▶ Action item: The answer must be a single number, namely how many lines in the entries below contain the string "each".

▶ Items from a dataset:
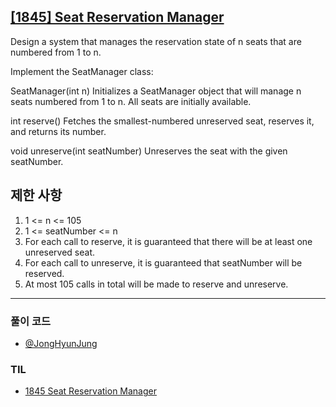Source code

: ## [[1845] Seat Reservation Manager](https://leetcode.com/problems/seat-reservation-manager/)

Design a system that manages the reservation state of n seats that are numbered from 1 to n.

Implement the SeatManager class:

SeatManager(int n) Initializes a SeatManager object that will manage n seats numbered from 1 to n. All seats are initially available.

int reserve() Fetches the smallest-numbered unreserved seat, reserves it, and returns its number.

void unreserve(int seatNumber) Unreserves the seat with the given seatNumber.



## 제한 사항

1. 1 <= n <= 105
2. 1 <= seatNumber <= n
3. For each call to reserve, it is guaranteed that there will be at least one unreserved seat.
4. For each call to unreserve, it is guaranteed that seatNumber will be reserved.
5. At most 105 calls in total will be made to reserve and unreserve.

***

### 풀이 코드

- [@JongHyunJung](https://github.com/viaunixue/algorithm-study/blob/main/leetcode/medium/1845/jjh.py)

### TIL

* [1845 Seat Reservation Manager](https://almond0115.tistory.com/entry/LeetCode-1845-Seat-Reservation-Manager/)
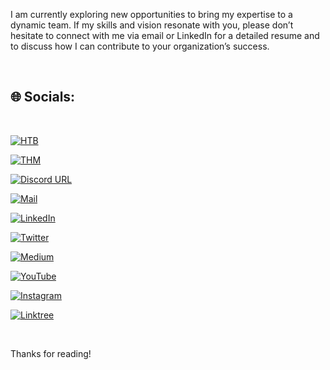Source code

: 


I am currently exploring new opportunities to bring my expertise to a dynamic team. If my skills and vision resonate with you, please don’t hesitate to connect with me via email or LinkedIn for a detailed resume and to discuss how I can contribute to your organization’s success.

<br>

## 🌐 Socials:

<br>



[![HTB](https://img.shields.io/badge/-HackTheBox-000000?style=plastic&logo=hackthebox)](https://app.hackthebox.com/profile/668328) 

[![THM](https://img.shields.io/badge/-TryHackMe-000000?logo=tryhackme&logoColor=red&style=plastic)](https://tryhackme.com/p/Aftab700) 

[![Discord URL](https://img.shields.io/badge/-Discord-000000?logo=discord&style=plastic)](http://discordapp.com/users/759615120820928513) 

[![Mail](https://img.shields.io/badge/-Mail-000000?style=plastic&logo=gmail&logoColor=FC2503)](mailto:mrmr40873@gmail.com) 

[![LinkedIn](https://img.shields.io/badge/-LinkedIn-000000?logo=linkedin&style=plastic)](https://linkedin.com/in/aftab-sama)

[![Twitter](https://img.shields.io/badge/-Twitter-000000?style=plastic&logo=Twitter)](https://x.com/AftabSama700) 

[![Medium](https://img.shields.io/badge/-Medium-000000?logo=medium&style=plastic)](https://medium.com/@Aftab700) 

<!-- [![Telegram](https://img.shields.io/badge/-Telegram-000000?style=plastic&logo=Telegram)](https://tttttt.me/Jack_Sparrow_1337)  -->

[![YouTube](https://img.shields.io/badge/-YouTube-000000?style=plastic&logo=YouTube&logoColor=FC2503)](https://youtube.com/@Aftab700) 

[![Instagram](https://img.shields.io/badge/-Instagram-000000?style=plastic&logo=Instagram)](https://instagram.com/aftab__sama)

[![Linktree](https://img.shields.io/badge/-LinkTree-000000?style=plastic&logo=linktree)](https://linktr.ee/aftab700)




<br>

Thanks for reading!


<!--
<p class="message">
  Nothing to see here,
   for markdown testing purpose
</p>

{% highlight js %}
var adder = new Function("a", "b", "return a + b");

// Call the function
adder(2, 6);
// > 8
{% endhighlight %}

{% highlight python %}
name = "Jack"
print(f"Hi {name}")
{% endhighlight %} -->
[](https://aftab700.github.io/Writeups/)
[](https://aftab700.github.io/DVWA-Writeup/) 
[](https://aftab700.github.io/Random-Stoic-Quotes)
[](https://www.instagram.com/aftab__sama)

▶ Output below: 2